- [INSTRUCTIONS FOR THE TASK] Every entry, from first to last, is to be retyped without any alteration.
[EXCERPTED DATA Boundary: Start]
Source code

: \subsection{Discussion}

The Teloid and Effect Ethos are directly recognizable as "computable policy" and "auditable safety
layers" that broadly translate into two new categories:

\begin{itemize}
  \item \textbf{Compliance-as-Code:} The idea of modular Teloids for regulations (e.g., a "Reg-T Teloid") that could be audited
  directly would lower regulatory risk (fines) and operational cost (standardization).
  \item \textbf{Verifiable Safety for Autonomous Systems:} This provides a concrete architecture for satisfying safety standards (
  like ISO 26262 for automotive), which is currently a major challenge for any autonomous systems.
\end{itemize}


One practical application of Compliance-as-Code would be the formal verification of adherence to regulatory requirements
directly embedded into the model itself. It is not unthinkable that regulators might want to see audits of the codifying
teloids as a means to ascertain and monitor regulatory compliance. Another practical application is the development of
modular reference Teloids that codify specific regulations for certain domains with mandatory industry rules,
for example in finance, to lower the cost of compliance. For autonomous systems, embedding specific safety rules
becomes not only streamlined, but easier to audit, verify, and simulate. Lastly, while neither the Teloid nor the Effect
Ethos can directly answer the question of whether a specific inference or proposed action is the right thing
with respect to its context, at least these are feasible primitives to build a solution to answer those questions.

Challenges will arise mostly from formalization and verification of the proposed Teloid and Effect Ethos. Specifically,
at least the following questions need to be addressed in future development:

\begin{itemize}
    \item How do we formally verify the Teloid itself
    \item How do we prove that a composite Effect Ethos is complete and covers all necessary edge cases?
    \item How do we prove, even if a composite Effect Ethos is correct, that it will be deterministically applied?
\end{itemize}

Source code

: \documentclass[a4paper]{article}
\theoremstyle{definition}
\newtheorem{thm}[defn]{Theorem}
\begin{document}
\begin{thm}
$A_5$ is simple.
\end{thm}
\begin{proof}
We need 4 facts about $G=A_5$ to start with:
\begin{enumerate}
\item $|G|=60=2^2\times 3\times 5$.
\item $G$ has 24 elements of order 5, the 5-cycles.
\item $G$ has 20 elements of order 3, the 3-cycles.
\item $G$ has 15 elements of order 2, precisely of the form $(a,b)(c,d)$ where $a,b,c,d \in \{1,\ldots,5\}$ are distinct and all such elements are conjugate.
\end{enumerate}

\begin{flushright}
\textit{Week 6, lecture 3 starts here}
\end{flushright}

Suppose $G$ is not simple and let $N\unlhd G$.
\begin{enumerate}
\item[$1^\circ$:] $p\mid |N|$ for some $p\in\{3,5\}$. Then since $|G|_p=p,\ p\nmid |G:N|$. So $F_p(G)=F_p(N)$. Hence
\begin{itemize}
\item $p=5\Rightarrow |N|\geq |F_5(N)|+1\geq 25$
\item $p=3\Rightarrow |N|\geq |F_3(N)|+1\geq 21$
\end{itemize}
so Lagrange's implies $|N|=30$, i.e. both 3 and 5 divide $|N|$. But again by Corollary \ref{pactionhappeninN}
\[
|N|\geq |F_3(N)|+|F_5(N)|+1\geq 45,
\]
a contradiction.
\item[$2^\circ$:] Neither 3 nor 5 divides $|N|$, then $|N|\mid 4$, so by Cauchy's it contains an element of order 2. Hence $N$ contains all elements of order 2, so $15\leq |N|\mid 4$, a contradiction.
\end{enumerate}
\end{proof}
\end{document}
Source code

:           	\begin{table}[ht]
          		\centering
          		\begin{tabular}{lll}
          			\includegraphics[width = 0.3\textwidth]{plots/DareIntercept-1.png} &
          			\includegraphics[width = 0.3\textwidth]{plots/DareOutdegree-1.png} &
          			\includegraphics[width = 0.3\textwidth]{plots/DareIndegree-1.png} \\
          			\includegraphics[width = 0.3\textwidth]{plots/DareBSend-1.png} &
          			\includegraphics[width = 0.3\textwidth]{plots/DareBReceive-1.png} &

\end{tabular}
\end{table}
[EXCERPTED DATA Boundary: End]
- [FINAL ANSWER]
Source code

: \subsection{Discussion}

The Teloid and Effect Ethos are directly recognizable as "computable policy" and "auditable safety
layers" that broadly translate into two new categories:

\begin{itemize}
  \item \textbf{Compliance-as-Code:} The idea of modular Teloids for regulations (e.g., a "Reg-T Teloid") that could be audited
  directly would lower regulatory risk (fines) and operational cost (standardization).
  \item \textbf{Verifiable Safety for Autonomous Systems:} This provides a concrete architecture for satisfying safety standards (
  like ISO 26262 for automotive), which is currently a major challenge for any autonomous systems.
\end{itemize}


One practical application of Compliance-as-Code would be the formal verification of adherence to regulatory requirements
directly embedded into the model itself. It is not unthinkable that regulators might want to see audits of the codifying
teloids as a means to ascertain and monitor regulatory compliance. Another practical application is the development of
modular reference Teloids that codify specific regulations for certain domains with mandatory industry rules,
for example in finance, to lower the cost of compliance. For autonomous systems, embedding specific safety rules
becomes not only streamlined, but easier to audit, verify, and simulate. Lastly, while neither the Teloid nor the Effect
Ethos can directly answer the question of whether a specific inference or proposed action is the right thing
with respect to its context, at least these are feasible primitives to build a solution to answer those questions.

Challenges will arise mostly from formalization and verification of the proposed Teloid and Effect Ethos. Specifically,
at least the following questions need to be addressed in future development:

\begin{itemize}
    \item How do we formally verify the Teloid itself
    \item How do we prove that a composite Effect Ethos is complete and covers all necessary edge cases?
    \item How do we prove, even if a composite Effect Ethos is correct, that it will be deterministically applied?
\end{itemize}

Source code

: \documentclass[a4paper]{article}
\theoremstyle{definition}
\newtheorem{thm}[defn]{Theorem}
\begin{document}
\begin{thm}
$A_5$ is simple.
\end{thm}
\begin{proof}
We need 4 facts about $G=A_5$ to start with:
\begin{enumerate}
\item $|G|=60=2^2\times 3\times 5$.
\item $G$ has 24 elements of order 5, the 5-cycles.
\item $G$ has 20 elements of order 3, the 3-cycles.
\item $G$ has 15 elements of order 2, precisely of the form $(a,b)(c,d)$ where $a,b,c,d \in \{1,\ldots,5\}$ are distinct and all such elements are conjugate.
\end{enumerate}

\begin{flushright}
\textit{Week 6, lecture 3 starts here}
\end{flushright}

Suppose $G$ is not simple and let $N\unlhd G$.
\begin{enumerate}
\item[$1^\circ$:] $p\mid |N|$ for some $p\in\{3,5\}$. Then since $|G|_p=p,\ p\nmid |G:N|$. So $F_p(G)=F_p(N)$. Hence
\begin{itemize}
\item $p=5\Rightarrow |N|\geq |F_5(N)|+1\geq 25$
\item $p=3\Rightarrow |N|\geq |F_3(N)|+1\geq 21$
\end{itemize}
so Lagrange's implies $|N|=30$, i.e. both 3 and 5 divide $|N|$. But again by Corollary \ref{pactionhappeninN}
\[
|N|\geq |F_3(N)|+|F_5(N)|+1\geq 45,
\]
a contradiction.
\item[$2^\circ$:] Neither 3 nor 5 divides $|N|$, then $|N|\mid 4$, so by Cauchy's it contains an element of order 2. Hence $N$ contains all elements of order 2, so $15\leq |N|\mid 4$, a contradiction.
\end{enumerate}
\end{proof}
\end{document}
Source code

:           	\begin{table}[ht]
          		\centering
          		\begin{tabular}{lll}
          			\includegraphics[width = 0.3\textwidth]{plots/DareIntercept-1.png} &
          			\includegraphics[width = 0.3\textwidth]{plots/DareOutdegree-1.png} &
          			\includegraphics[width = 0.3\textwidth]{plots/DareIndegree-1.png} \\
          			\includegraphics[width = 0.3\textwidth]{plots/DareBSend-1.png} &
          			\includegraphics[width = 0.3\textwidth]{plots/DareBReceive-1.png} &

\end{tabular}
\end{table}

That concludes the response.